Try it
In the records, find each line where "begin" occurs, and copy it.

Source data
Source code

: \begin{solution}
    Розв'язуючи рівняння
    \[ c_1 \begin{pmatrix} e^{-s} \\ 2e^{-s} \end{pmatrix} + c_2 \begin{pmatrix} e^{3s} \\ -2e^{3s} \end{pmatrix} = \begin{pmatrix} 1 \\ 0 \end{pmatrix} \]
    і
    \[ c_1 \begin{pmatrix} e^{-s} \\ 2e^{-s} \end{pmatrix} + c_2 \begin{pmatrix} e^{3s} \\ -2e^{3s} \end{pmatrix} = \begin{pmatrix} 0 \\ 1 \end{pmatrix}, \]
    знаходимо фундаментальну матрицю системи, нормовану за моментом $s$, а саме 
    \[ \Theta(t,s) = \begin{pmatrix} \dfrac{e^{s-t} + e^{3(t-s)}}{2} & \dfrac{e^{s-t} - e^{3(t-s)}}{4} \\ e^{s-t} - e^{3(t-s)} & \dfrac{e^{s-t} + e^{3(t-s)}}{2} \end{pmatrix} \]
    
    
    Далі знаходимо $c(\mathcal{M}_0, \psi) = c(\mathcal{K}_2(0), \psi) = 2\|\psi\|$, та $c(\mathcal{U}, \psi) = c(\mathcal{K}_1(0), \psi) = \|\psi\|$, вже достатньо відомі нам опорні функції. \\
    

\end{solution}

Written solution
: \begin{solution}
    \[ c_1 \begin{pmatrix} e^{-s} \\ 2e^{-s} \end{pmatrix} + c_2 \begin{pmatrix} e^{3s} \\ -2e^{3s} \end{pmatrix} = \begin{pmatrix} 1 \\ 0 \end{pmatrix} \]
    \[ c_1 \begin{pmatrix} e^{-s} \\ 2e^{-s} \end{pmatrix} + c_2 \begin{pmatrix} e^{3s} \\ -2e^{3s} \end{pmatrix} = \begin{pmatrix} 0 \\ 1 \end{pmatrix}, \]
    \[ \Theta(t,s) = \begin{pmatrix} \dfrac{e^{s-t} + e^{3(t-s)}}{2} & \dfrac{e^{s-t} - e^{3(t-s)}}{4} \\ e^{s-t} - e^{3(t-s)} & \dfrac{e^{s-t} + e^{3(t-s)}}{2} \end{pmatrix} \]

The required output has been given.